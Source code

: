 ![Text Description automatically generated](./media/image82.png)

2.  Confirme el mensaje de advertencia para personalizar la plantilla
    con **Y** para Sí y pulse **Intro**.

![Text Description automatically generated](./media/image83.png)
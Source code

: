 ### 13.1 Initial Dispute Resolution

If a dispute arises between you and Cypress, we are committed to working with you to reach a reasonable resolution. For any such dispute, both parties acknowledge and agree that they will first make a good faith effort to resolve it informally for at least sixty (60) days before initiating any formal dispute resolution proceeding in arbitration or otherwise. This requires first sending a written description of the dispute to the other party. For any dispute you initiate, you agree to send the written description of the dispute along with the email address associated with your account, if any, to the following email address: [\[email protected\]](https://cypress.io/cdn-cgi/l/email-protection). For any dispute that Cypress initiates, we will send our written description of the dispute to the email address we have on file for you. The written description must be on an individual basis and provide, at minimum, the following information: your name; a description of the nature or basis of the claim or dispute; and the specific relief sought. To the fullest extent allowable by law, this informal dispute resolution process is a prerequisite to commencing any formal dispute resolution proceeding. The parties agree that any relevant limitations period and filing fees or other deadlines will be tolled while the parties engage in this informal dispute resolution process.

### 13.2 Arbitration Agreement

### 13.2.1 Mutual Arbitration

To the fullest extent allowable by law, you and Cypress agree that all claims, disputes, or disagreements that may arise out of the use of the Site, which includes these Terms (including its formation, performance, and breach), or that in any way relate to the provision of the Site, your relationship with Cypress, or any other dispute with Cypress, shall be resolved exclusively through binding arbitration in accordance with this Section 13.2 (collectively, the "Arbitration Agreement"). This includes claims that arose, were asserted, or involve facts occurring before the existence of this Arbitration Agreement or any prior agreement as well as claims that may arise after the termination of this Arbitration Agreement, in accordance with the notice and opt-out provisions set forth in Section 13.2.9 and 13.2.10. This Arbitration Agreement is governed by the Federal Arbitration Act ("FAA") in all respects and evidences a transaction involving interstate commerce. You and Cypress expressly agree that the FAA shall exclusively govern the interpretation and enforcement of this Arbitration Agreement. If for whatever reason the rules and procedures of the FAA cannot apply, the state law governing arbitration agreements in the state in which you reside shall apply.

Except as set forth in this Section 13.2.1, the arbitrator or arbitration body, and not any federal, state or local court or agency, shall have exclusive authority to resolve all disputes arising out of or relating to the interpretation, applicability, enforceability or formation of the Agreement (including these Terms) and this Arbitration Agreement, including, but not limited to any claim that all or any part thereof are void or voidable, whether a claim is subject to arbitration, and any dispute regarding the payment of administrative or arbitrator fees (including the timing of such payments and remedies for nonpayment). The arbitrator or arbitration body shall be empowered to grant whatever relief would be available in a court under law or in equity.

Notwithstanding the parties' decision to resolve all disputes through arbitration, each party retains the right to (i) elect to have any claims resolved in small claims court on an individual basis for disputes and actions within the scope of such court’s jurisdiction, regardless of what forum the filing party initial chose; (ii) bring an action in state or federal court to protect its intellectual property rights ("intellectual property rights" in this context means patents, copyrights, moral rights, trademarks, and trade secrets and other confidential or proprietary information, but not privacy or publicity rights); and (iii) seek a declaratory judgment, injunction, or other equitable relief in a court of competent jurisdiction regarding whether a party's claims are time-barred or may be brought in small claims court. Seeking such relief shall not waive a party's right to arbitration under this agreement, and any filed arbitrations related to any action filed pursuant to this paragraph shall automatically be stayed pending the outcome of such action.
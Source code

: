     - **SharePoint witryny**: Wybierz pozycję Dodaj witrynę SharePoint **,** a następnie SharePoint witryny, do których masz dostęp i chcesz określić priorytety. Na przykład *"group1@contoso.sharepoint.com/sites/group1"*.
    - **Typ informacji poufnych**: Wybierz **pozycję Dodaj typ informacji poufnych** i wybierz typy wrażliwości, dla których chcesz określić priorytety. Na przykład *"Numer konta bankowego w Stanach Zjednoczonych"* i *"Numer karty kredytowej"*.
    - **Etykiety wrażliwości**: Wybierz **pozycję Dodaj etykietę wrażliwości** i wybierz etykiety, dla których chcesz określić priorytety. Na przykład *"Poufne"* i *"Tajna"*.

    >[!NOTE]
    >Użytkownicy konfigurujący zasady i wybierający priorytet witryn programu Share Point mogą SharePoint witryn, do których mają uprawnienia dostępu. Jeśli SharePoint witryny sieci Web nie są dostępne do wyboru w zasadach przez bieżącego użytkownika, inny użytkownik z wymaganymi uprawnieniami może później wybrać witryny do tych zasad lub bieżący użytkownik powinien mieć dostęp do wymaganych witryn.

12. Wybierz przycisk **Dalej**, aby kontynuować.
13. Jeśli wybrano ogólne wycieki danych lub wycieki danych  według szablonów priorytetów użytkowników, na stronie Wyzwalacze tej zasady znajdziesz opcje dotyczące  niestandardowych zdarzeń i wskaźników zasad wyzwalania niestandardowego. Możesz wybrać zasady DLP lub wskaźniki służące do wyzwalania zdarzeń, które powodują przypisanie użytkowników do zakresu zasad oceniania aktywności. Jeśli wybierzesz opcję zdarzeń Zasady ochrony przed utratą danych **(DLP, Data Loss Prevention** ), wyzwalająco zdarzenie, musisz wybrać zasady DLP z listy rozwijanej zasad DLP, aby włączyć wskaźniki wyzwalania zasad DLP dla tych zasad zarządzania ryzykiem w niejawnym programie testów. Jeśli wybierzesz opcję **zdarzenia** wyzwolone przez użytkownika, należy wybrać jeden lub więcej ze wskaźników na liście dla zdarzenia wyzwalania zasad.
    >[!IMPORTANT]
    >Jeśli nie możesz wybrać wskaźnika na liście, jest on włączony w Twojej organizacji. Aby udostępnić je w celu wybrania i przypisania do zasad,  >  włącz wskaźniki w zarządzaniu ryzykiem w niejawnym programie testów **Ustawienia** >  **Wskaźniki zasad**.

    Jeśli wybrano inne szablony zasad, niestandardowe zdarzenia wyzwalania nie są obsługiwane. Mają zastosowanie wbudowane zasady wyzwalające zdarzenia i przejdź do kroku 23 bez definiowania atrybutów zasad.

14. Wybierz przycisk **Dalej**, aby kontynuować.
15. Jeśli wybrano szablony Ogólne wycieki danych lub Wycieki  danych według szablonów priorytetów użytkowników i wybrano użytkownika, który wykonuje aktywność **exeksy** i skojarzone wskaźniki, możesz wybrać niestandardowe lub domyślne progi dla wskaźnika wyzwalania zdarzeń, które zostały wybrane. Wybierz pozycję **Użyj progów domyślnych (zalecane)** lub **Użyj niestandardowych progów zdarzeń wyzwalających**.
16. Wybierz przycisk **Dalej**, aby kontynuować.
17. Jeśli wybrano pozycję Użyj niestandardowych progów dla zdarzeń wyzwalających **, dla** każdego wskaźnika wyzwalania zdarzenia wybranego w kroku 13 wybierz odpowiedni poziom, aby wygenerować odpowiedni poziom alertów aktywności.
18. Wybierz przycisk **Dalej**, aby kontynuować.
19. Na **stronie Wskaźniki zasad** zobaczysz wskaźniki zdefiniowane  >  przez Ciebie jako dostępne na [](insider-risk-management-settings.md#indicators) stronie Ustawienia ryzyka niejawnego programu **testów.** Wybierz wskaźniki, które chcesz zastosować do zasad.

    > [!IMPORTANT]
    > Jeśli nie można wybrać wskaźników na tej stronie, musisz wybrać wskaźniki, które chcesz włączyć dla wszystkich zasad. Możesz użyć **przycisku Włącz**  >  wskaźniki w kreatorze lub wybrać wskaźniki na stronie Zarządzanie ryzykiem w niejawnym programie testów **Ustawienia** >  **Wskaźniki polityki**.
+ + + +
### [WHAT THIS TASK INVOLVES]
From the first line to the last, write out the listing exactly.

### [WRITTEN SOLUTION]
Source code

: ![Text Description automatically generated](./media/image82.png)

2.  Confirme el mensaje de advertencia para personalizar la plantilla
    con **Y** para Sí y pulse **Intro**.

![Text Description automatically generated](./media/image83.png)
Source code

: ### 13.1 Initial Dispute Resolution

If a dispute arises between you and Cypress, we are committed to working with you to reach a reasonable resolution. For any such dispute, both parties acknowledge and agree that they will first make a good faith effort to resolve it informally for at least sixty (60) days before initiating any formal dispute resolution proceeding in arbitration or otherwise. This requires first sending a written description of the dispute to the other party. For any dispute you initiate, you agree to send the written description of the dispute along with the email address associated with your account, if any, to the following email address: [\[email protected\]](https://cypress.io/cdn-cgi/l/email-protection). For any dispute that Cypress initiates, we will send our written description of the dispute to the email address we have on file for you. The written description must be on an individual basis and provide, at minimum, the following information: your name; a description of the nature or basis of the claim or dispute; and the specific relief sought. To the fullest extent allowable by law, this informal dispute resolution process is a prerequisite to commencing any formal dispute resolution proceeding. The parties agree that any relevant limitations period and filing fees or other deadlines will be tolled while the parties engage in this informal dispute resolution process.

### 13.2 Arbitration Agreement

### 13.2.1 Mutual Arbitration

To the fullest extent allowable by law, you and Cypress agree that all claims, disputes, or disagreements that may arise out of the use of the Site, which includes these Terms (including its formation, performance, and breach), or that in any way relate to the provision of the Site, your relationship with Cypress, or any other dispute with Cypress, shall be resolved exclusively through binding arbitration in accordance with this Section 13.2 (collectively, the "Arbitration Agreement"). This includes claims that arose, were asserted, or involve facts occurring before the existence of this Arbitration Agreement or any prior agreement as well as claims that may arise after the termination of this Arbitration Agreement, in accordance with the notice and opt-out provisions set forth in Section 13.2.9 and 13.2.10. This Arbitration Agreement is governed by the Federal Arbitration Act ("FAA") in all respects and evidences a transaction involving interstate commerce. You and Cypress expressly agree that the FAA shall exclusively govern the interpretation and enforcement of this Arbitration Agreement. If for whatever reason the rules and procedures of the FAA cannot apply, the state law governing arbitration agreements in the state in which you reside shall apply.

Except as set forth in this Section 13.2.1, the arbitrator or arbitration body, and not any federal, state or local court or agency, shall have exclusive authority to resolve all disputes arising out of or relating to the interpretation, applicability, enforceability or formation of the Agreement (including these Terms) and this Arbitration Agreement, including, but not limited to any claim that all or any part thereof are void or voidable, whether a claim is subject to arbitration, and any dispute regarding the payment of administrative or arbitrator fees (including the timing of such payments and remedies for nonpayment). The arbitrator or arbitration body shall be empowered to grant whatever relief would be available in a court under law or in equity.

Notwithstanding the parties' decision to resolve all disputes through arbitration, each party retains the right to (i) elect to have any claims resolved in small claims court on an individual basis for disputes and actions within the scope of such court’s jurisdiction, regardless of what forum the filing party initial chose; (ii) bring an action in state or federal court to protect its intellectual property rights ("intellectual property rights" in this context means patents, copyrights, moral rights, trademarks, and trade secrets and other confidential or proprietary information, but not privacy or publicity rights); and (iii) seek a declaratory judgment, injunction, or other equitable relief in a court of competent jurisdiction regarding whether a party's claims are time-barred or may be brought in small claims court. Seeking such relief shall not waive a party's right to arbitration under this agreement, and any filed arbitrations related to any action filed pursuant to this paragraph shall automatically be stayed pending the outcome of such action.
Source code

:     - **SharePoint witryny**: Wybierz pozycję Dodaj witrynę SharePoint **,** a następnie SharePoint witryny, do których masz dostęp i chcesz określić priorytety. Na przykład *"group1@contoso.sharepoint.com/sites/group1"*.
    - **Typ informacji poufnych**: Wybierz **pozycję Dodaj typ informacji poufnych** i wybierz typy wrażliwości, dla których chcesz określić priorytety. Na przykład *"Numer konta bankowego w Stanach Zjednoczonych"* i *"Numer karty kredytowej"*.
    - **Etykiety wrażliwości**: Wybierz **pozycję Dodaj etykietę wrażliwości** i wybierz etykiety, dla których chcesz określić priorytety. Na przykład *"Poufne"* i *"Tajna"*.

    >[!NOTE]
    >Użytkownicy konfigurujący zasady i wybierający priorytet witryn programu Share Point mogą SharePoint witryn, do których mają uprawnienia dostępu. Jeśli SharePoint witryny sieci Web nie są dostępne do wyboru w zasadach przez bieżącego użytkownika, inny użytkownik z wymaganymi uprawnieniami może później wybrać witryny do tych zasad lub bieżący użytkownik powinien mieć dostęp do wymaganych witryn.

12. Wybierz przycisk **Dalej**, aby kontynuować.
13. Jeśli wybrano ogólne wycieki danych lub wycieki danych  według szablonów priorytetów użytkowników, na stronie Wyzwalacze tej zasady znajdziesz opcje dotyczące  niestandardowych zdarzeń i wskaźników zasad wyzwalania niestandardowego. Możesz wybrać zasady DLP lub wskaźniki służące do wyzwalania zdarzeń, które powodują przypisanie użytkowników do zakresu zasad oceniania aktywności. Jeśli wybierzesz opcję zdarzeń Zasady ochrony przed utratą danych **(DLP, Data Loss Prevention** ), wyzwalająco zdarzenie, musisz wybrać zasady DLP z listy rozwijanej zasad DLP, aby włączyć wskaźniki wyzwalania zasad DLP dla tych zasad zarządzania ryzykiem w niejawnym programie testów. Jeśli wybierzesz opcję **zdarzenia** wyzwolone przez użytkownika, należy wybrać jeden lub więcej ze wskaźników na liście dla zdarzenia wyzwalania zasad.
    >[!IMPORTANT]
    >Jeśli nie możesz wybrać wskaźnika na liście, jest on włączony w Twojej organizacji. Aby udostępnić je w celu wybrania i przypisania do zasad,  >  włącz wskaźniki w zarządzaniu ryzykiem w niejawnym programie testów **Ustawienia** >  **Wskaźniki zasad**.

    Jeśli wybrano inne szablony zasad, niestandardowe zdarzenia wyzwalania nie są obsługiwane. Mają zastosowanie wbudowane zasady wyzwalające zdarzenia i przejdź do kroku 23 bez definiowania atrybutów zasad.

14. Wybierz przycisk **Dalej**, aby kontynuować.
15. Jeśli wybrano szablony Ogólne wycieki danych lub Wycieki  danych według szablonów priorytetów użytkowników i wybrano użytkownika, który wykonuje aktywność **exeksy** i skojarzone wskaźniki, możesz wybrać niestandardowe lub domyślne progi dla wskaźnika wyzwalania zdarzeń, które zostały wybrane. Wybierz pozycję **Użyj progów domyślnych (zalecane)** lub **Użyj niestandardowych progów zdarzeń wyzwalających**.
16. Wybierz przycisk **Dalej**, aby kontynuować.
17. Jeśli wybrano pozycję Użyj niestandardowych progów dla zdarzeń wyzwalających **, dla** każdego wskaźnika wyzwalania zdarzenia wybranego w kroku 13 wybierz odpowiedni poziom, aby wygenerować odpowiedni poziom alertów aktywności.
18. Wybierz przycisk **Dalej**, aby kontynuować.
19. Na **stronie Wskaźniki zasad** zobaczysz wskaźniki zdefiniowane  >  przez Ciebie jako dostępne na [](insider-risk-management-settings.md#indicators) stronie Ustawienia ryzyka niejawnego programu **testów.** Wybierz wskaźniki, które chcesz zastosować do zasad.

    > [!IMPORTANT]
    > Jeśli nie można wybrać wskaźników na tej stronie, musisz wybrać wskaźniki, które chcesz włączyć dla wszystkich zasad. Możesz użyć **przycisku Włącz**  >  wskaźniki w kreatorze lub wybrać wskaźniki na stronie Zarządzanie ryzykiem w niejawnym programie testów **Ustawienia** >  **Wskaźniki polityki**.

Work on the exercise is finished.